Sources familiar with the goings-on of the shareholders’ meeting told The Hindustan Times SoftBank had expressed interest in buying Kalaari and Nexus’s stakes, which are valued at eight percent and 10 percent respectively. Kalaari and Nexus were early investors in Snapdeal and still enjoy strong shareholders’ rights in the company.

The source mentioned Kalaari and Nexus would each be looking for US$100 million for their stakes, with an additional US$100 million payout requested by founders, Kunal Bahl and Rohit Bansal.

The meeting between the three investors could pave the way to a sale of the company to rivals Flipkart or Paytm. SoftBank, which controls a 33 percent stake, seems to favor a sale to Flipkart whom it then plans to invest in, according to the same sources cited above.

Snapdeal currently ranks third in the cutthroat Indian e-commerce industry, lagging behind industry leads Flipkart and Paytm. It was valued at US$6.5 billion in its latest funding round in February 2016, but odds are the actual sale price will be a fraction of that.

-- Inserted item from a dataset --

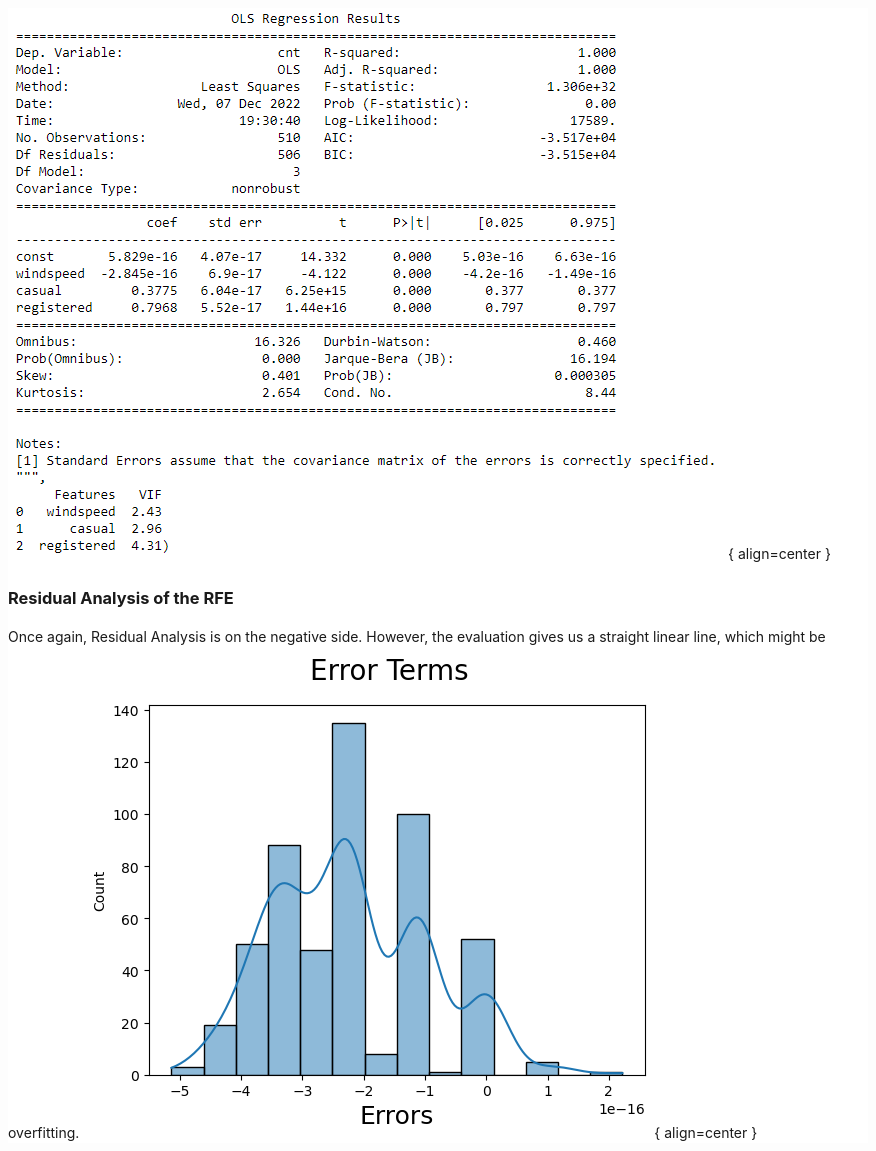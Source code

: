 ![Evaluate MRL](images\final_RFE.png){ align=center }

### Residual Analysis of the RFE
Once again, Residual Analysis is on the negative side. However, the evaluation gives us a straight linear line, which might be overfitting.
![RFE Error Term](images\rfe_error.png){ align=center }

Employee worries have been floating around for a while now, and the founders are painfully aware of it. The pair had been traveling around to various townhall events closed to the public in recent weeks to deliver motivational speeches to audiences of their own employees, ensuring them their worries were unfounded and that Snapdeal would reap its profits soon.

“Cash is running out” at Snapdeal, said one of the sources, “But a compromise will be reached only if the deal makes financial sense for everyone.”

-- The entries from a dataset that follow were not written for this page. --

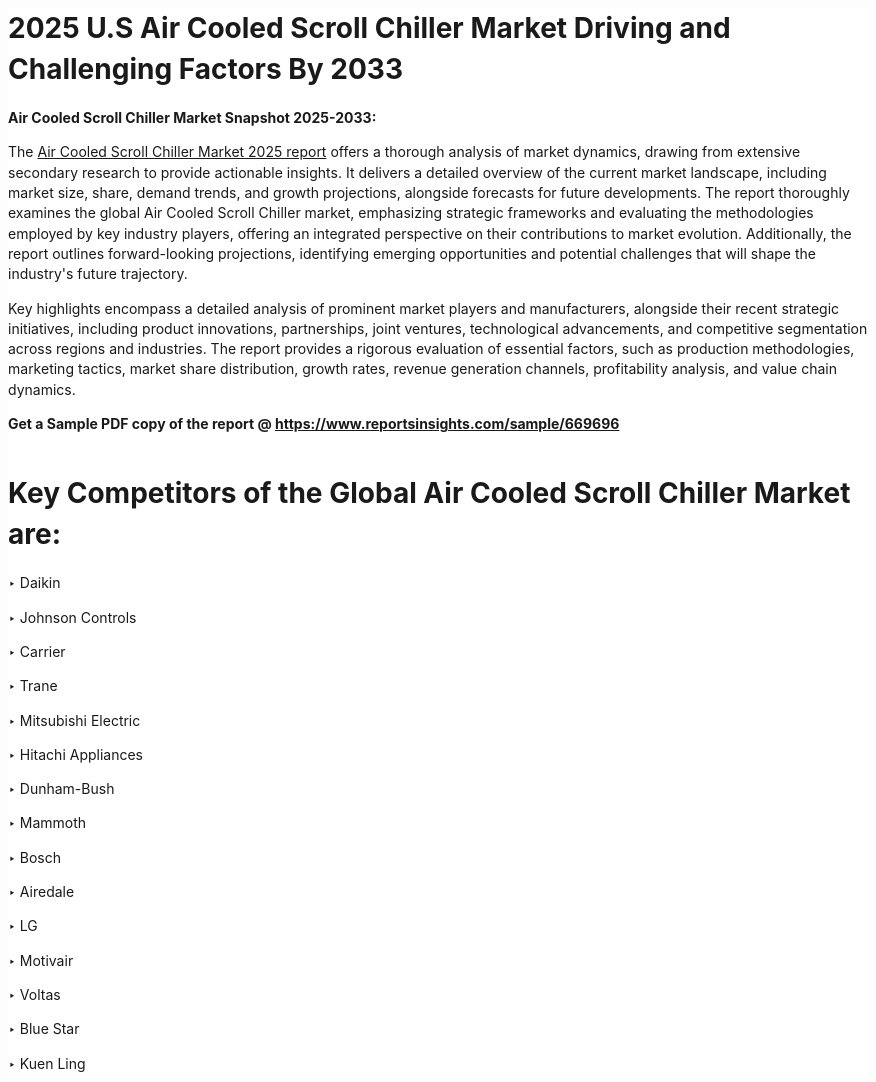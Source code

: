 # 2025 U.S Air Cooled Scroll Chiller Market Driving and Challenging Factors By 2033

<strong>Air Cooled Scroll Chiller Market Snapshot 2025-2033:</strong>

 The <a href=https://www.reportsinsights.com/sample/669696>Air Cooled Scroll Chiller Market 2025 report</a> offers a thorough analysis of market dynamics, drawing from extensive secondary research to provide actionable insights. It delivers a detailed overview of the current market landscape, including market size, share, demand trends, and growth projections, alongside forecasts for future developments. The report thoroughly examines the global Air Cooled Scroll Chiller market, emphasizing strategic frameworks and evaluating the methodologies employed by key industry players, offering an integrated perspective on their contributions to market evolution. Additionally, the report outlines forward-looking projections, identifying emerging opportunities and potential challenges that will shape the industry's future trajectory.

Key highlights encompass a detailed analysis of prominent market players and manufacturers, alongside their recent strategic initiatives, including product innovations, partnerships, joint ventures, technological advancements, and competitive segmentation across regions and industries. The report provides a rigorous evaluation of essential factors, such as production methodologies, marketing tactics, market share distribution, growth rates, revenue generation channels, profitability analysis, and value chain dynamics.

<strong>Get a Sample PDF copy of the report @ <a href=https://www.reportsinsights.com/sample/669696>https://www.reportsinsights.com/sample/669696</a></strong>

# <strong>Key Competitors of the Global Air Cooled Scroll Chiller Market are:</strong>

‣ Daikin

‣ Johnson Controls

‣ Carrier

‣ Trane

‣ Mitsubishi Electric

‣ Hitachi Appliances

‣ Dunham-Bush

‣ Mammoth

‣ Bosch

‣ Airedale

‣ LG

‣ Motivair

‣ Voltas

‣ Blue Star

‣ Kuen Ling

There’s been a jump in applications from Snapdeal employees looking for work elsewhere, according to headhunters at HR company Hunt Partners, and mass employee exoduses numbering around the region of 600 members in February.

Recently, the departure of Vani Kola, Kalaari’s representative on the Snapdeal board, suggested the takeover by SoftBank was already in the works, especially when it came out that Lydia Bly Jett had joined the board at the end of March from SoftBank. The changing of the guard was speculated to be the first of many future exchanging of hands on the e-commerce company.

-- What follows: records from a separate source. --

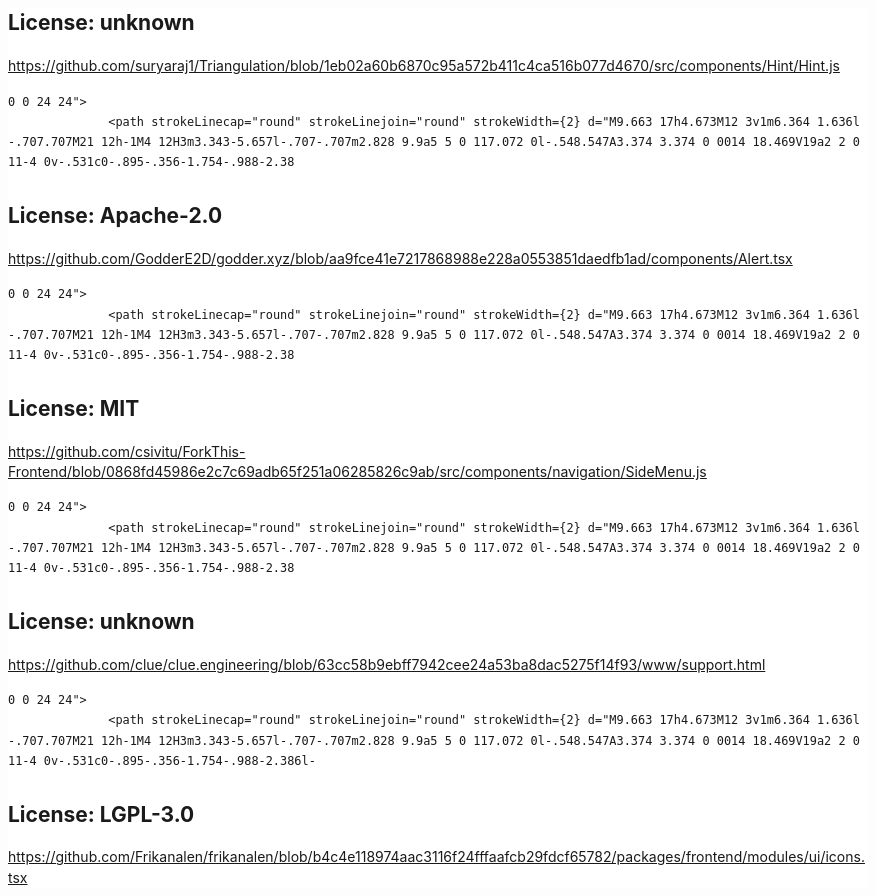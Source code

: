 
## License: unknown
https://github.com/suryaraj1/Triangulation/blob/1eb02a60b6870c95a572b411c4ca516b077d4670/src/components/Hint/Hint.js

```
0 0 24 24">
              <path strokeLinecap="round" strokeLinejoin="round" strokeWidth={2} d="M9.663 17h4.673M12 3v1m6.364 1.636l-.707.707M21 12h-1M4 12H3m3.343-5.657l-.707-.707m2.828 9.9a5 5 0 117.072 0l-.548.547A3.374 3.374 0 0014 18.469V19a2 2 0 11-4 0v-.531c0-.895-.356-1.754-.988-2.38
```


## License: Apache-2.0
https://github.com/GodderE2D/godder.xyz/blob/aa9fce41e7217868988e228a0553851daedfb1ad/components/Alert.tsx

```
0 0 24 24">
              <path strokeLinecap="round" strokeLinejoin="round" strokeWidth={2} d="M9.663 17h4.673M12 3v1m6.364 1.636l-.707.707M21 12h-1M4 12H3m3.343-5.657l-.707-.707m2.828 9.9a5 5 0 117.072 0l-.548.547A3.374 3.374 0 0014 18.469V19a2 2 0 11-4 0v-.531c0-.895-.356-1.754-.988-2.38
```


## License: MIT
https://github.com/csivitu/ForkThis-Frontend/blob/0868fd45986e2c7c69adb65f251a06285826c9ab/src/components/navigation/SideMenu.js

```
0 0 24 24">
              <path strokeLinecap="round" strokeLinejoin="round" strokeWidth={2} d="M9.663 17h4.673M12 3v1m6.364 1.636l-.707.707M21 12h-1M4 12H3m3.343-5.657l-.707-.707m2.828 9.9a5 5 0 117.072 0l-.548.547A3.374 3.374 0 0014 18.469V19a2 2 0 11-4 0v-.531c0-.895-.356-1.754-.988-2.38
```


## License: unknown
https://github.com/clue/clue.engineering/blob/63cc58b9ebff7942cee24a53ba8dac5275f14f93/www/support.html

```
0 0 24 24">
              <path strokeLinecap="round" strokeLinejoin="round" strokeWidth={2} d="M9.663 17h4.673M12 3v1m6.364 1.636l-.707.707M21 12h-1M4 12H3m3.343-5.657l-.707-.707m2.828 9.9a5 5 0 117.072 0l-.548.547A3.374 3.374 0 0014 18.469V19a2 2 0 11-4 0v-.531c0-.895-.356-1.754-.988-2.386l-
```


## License: LGPL-3.0
https://github.com/Frikanalen/frikanalen/blob/b4c4e118974aac3116f24fffaafcb29fdcf65782/packages/frontend/modules/ui/icons.tsx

Snapcart had previously looked to China for funding from various funds and present investor Alibaba Group Holding Ltd. to save itself from its drawn out decline, but so far, very few fish have been biting.

SEE ALSO: SoftBank reports $350m loss due to India’s Snapdeal and Ola

The cash crunch the company has been experiencing is a result of the heavy discounting practices it carries out in order to subsidise its e-commerce business and keep up with its rivals. Amazon’s deep pockets and increasing focus on the region has not helped, and there is only so much Snapdeal can do to protect its business.

It seems like a sale is imminent though, and the withdrawal of Chinese investors has thrown Snapdeal’s future plans into turmoil. The company was eyeing a positive profit margin in the next couple of years as well as a market listing, but that all seems like a bit of a pipe dream now.